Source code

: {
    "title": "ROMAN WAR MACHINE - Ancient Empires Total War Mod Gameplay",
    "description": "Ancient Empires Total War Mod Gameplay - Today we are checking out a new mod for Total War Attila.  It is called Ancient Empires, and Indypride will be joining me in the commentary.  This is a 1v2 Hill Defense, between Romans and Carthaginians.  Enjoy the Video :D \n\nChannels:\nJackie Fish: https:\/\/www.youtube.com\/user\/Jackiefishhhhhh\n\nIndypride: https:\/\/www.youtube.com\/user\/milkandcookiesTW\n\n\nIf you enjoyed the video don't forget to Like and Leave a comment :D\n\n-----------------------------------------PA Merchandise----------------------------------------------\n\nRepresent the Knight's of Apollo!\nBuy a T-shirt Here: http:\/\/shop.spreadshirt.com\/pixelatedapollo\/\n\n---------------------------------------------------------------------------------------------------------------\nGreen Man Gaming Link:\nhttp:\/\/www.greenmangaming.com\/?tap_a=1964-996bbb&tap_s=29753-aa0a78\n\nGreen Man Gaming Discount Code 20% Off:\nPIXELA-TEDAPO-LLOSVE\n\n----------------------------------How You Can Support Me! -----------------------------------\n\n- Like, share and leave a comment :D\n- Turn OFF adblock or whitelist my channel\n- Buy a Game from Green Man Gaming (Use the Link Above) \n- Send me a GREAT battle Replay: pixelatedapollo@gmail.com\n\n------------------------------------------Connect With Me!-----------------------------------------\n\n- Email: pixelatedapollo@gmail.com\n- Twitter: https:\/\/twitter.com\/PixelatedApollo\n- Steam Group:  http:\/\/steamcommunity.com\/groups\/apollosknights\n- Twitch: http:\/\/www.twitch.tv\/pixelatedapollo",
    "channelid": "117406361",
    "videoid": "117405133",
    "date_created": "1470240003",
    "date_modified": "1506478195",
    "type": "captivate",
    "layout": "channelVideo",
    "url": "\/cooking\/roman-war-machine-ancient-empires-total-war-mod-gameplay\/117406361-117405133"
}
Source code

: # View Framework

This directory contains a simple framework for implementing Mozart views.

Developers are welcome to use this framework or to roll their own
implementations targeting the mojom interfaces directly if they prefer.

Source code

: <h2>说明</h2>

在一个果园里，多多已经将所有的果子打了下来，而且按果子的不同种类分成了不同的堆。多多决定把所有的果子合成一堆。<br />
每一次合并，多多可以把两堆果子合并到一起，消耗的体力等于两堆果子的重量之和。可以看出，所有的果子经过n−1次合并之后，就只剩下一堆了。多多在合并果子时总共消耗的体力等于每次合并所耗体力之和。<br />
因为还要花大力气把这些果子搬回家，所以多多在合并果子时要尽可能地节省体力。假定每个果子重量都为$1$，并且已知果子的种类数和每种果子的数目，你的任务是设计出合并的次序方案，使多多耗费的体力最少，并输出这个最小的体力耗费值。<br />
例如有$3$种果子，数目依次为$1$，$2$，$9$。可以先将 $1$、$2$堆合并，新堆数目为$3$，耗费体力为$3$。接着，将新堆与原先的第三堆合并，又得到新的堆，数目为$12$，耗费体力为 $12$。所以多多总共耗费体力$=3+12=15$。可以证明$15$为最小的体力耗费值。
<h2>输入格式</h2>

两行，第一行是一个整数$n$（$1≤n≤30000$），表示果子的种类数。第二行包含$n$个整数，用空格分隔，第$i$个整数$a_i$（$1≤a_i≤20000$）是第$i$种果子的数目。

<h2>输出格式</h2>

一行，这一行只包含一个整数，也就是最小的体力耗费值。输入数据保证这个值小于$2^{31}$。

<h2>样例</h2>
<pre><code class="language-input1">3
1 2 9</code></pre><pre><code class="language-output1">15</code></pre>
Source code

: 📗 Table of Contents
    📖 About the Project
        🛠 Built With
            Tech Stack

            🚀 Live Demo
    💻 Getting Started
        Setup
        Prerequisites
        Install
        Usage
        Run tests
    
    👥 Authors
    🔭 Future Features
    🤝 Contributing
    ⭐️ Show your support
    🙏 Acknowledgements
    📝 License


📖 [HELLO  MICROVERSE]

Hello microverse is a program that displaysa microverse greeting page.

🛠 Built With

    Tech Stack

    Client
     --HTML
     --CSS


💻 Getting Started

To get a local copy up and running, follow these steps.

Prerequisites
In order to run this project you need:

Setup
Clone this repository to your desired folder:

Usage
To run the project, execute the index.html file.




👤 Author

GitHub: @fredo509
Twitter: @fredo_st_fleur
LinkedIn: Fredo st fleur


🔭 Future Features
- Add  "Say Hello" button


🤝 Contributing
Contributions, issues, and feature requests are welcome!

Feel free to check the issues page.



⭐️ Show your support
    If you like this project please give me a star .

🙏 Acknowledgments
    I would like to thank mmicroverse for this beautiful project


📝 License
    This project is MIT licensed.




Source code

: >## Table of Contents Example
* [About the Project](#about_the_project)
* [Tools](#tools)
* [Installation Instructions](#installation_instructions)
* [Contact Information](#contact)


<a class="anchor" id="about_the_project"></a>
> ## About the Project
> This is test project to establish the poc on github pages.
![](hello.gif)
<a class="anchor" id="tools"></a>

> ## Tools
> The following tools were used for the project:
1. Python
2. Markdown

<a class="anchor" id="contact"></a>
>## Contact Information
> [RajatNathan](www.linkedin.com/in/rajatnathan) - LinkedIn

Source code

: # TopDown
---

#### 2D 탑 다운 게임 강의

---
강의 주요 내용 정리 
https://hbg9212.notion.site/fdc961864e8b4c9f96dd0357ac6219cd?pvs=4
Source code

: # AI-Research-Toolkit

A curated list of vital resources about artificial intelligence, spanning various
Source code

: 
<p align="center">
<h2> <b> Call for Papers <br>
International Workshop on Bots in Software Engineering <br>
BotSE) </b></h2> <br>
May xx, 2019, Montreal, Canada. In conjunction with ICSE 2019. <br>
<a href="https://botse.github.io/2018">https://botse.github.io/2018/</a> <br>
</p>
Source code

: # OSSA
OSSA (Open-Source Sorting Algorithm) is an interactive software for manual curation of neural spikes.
* * *
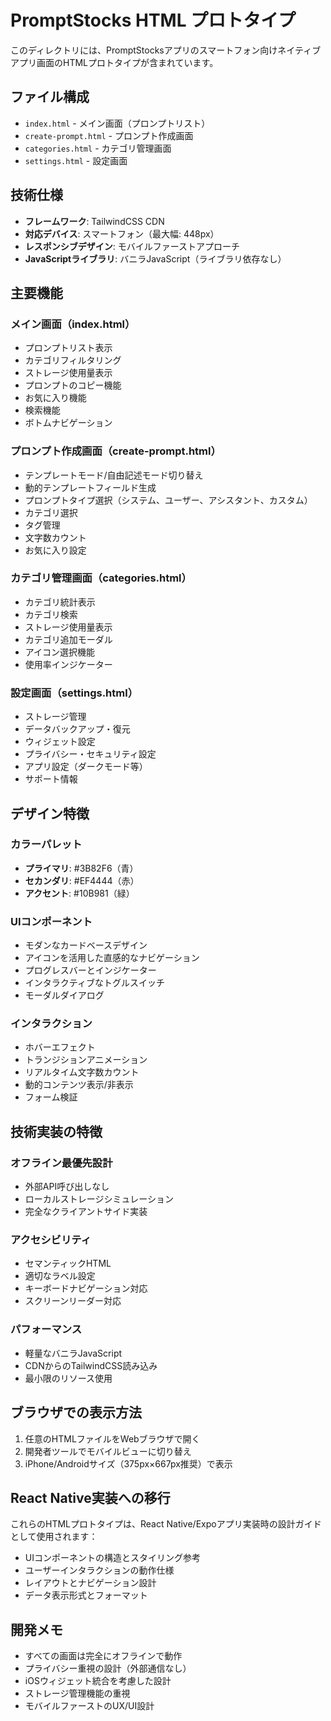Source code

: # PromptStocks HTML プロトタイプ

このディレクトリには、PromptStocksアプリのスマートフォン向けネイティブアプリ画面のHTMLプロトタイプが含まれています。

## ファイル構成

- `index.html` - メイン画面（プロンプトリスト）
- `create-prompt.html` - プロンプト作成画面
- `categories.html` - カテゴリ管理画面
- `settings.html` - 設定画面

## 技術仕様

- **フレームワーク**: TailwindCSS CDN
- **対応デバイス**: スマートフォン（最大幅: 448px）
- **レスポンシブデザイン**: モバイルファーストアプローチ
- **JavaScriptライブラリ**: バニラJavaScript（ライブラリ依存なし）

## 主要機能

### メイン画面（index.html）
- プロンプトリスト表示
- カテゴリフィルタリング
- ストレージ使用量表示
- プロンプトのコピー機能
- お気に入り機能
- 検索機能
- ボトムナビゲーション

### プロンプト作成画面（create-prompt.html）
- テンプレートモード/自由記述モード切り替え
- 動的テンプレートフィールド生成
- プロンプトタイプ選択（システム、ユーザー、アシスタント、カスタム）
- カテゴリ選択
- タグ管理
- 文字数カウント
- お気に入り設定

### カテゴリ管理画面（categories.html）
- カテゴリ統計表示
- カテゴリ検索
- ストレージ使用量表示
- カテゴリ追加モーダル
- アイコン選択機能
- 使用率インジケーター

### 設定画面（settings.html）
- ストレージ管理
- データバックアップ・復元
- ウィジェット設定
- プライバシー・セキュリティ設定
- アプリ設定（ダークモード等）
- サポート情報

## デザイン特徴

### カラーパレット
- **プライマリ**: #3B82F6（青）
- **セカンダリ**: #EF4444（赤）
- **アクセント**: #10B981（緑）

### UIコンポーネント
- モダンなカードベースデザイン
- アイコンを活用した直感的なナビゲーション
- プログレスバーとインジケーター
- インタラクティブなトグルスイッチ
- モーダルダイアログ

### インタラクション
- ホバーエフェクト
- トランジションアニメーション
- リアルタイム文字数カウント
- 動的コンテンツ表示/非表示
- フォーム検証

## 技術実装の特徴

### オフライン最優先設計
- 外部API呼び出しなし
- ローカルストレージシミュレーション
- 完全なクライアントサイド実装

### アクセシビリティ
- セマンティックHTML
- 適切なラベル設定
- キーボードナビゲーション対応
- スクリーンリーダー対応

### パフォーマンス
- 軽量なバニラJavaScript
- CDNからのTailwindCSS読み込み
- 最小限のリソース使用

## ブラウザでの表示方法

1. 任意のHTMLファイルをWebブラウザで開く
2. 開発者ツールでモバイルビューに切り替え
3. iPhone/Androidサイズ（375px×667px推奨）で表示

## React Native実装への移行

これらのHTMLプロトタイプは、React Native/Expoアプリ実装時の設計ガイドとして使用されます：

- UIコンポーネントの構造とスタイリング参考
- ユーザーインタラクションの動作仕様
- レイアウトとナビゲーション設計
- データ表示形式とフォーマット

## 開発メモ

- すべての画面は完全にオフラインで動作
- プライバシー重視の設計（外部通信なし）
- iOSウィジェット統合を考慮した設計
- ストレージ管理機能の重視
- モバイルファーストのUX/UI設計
--
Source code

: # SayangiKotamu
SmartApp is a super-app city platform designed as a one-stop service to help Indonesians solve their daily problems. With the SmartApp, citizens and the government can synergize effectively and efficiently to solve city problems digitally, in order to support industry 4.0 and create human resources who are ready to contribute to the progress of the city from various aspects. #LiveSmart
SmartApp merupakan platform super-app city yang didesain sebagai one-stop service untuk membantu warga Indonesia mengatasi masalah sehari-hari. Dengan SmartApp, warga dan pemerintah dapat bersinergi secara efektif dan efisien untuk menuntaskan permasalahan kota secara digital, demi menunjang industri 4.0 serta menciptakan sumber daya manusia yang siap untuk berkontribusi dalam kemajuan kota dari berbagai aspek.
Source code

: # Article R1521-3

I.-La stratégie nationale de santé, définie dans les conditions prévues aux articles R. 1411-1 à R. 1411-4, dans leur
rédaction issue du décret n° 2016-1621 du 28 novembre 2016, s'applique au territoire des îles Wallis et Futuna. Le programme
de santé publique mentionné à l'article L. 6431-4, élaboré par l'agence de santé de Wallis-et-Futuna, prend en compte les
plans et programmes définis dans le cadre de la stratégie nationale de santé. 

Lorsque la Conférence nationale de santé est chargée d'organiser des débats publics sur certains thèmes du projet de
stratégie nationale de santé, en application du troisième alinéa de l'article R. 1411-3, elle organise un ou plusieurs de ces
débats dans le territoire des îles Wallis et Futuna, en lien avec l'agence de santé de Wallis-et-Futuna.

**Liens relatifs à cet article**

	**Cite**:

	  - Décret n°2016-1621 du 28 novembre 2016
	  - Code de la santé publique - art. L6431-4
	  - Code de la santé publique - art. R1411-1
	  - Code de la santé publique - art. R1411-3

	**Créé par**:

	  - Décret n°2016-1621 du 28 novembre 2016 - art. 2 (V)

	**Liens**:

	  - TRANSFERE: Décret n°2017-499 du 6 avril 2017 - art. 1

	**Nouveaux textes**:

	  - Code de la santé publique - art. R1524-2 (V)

**Task objective**
Lines wanted from the listing above: the line with "- Code de la santé publique - art. R1411-1" up to and including the line with "- Code de la santé publique - art. R1524-2". Please write them out exactly, adding nothing else.

**Answer to this task**
	  - Code de la santé publique - art. R1411-1
	  - Code de la santé publique - art. R1411-3

	**Créé par**:

	  - Décret n°2016-1621 du 28 novembre 2016 - art. 2 (V)

	**Liens**:

	  - TRANSFERE: Décret n°2017-499 du 6 avril 2017 - art. 1

	**Nouveaux textes**:

	  - Code de la santé publique - art. R1524-2 (V)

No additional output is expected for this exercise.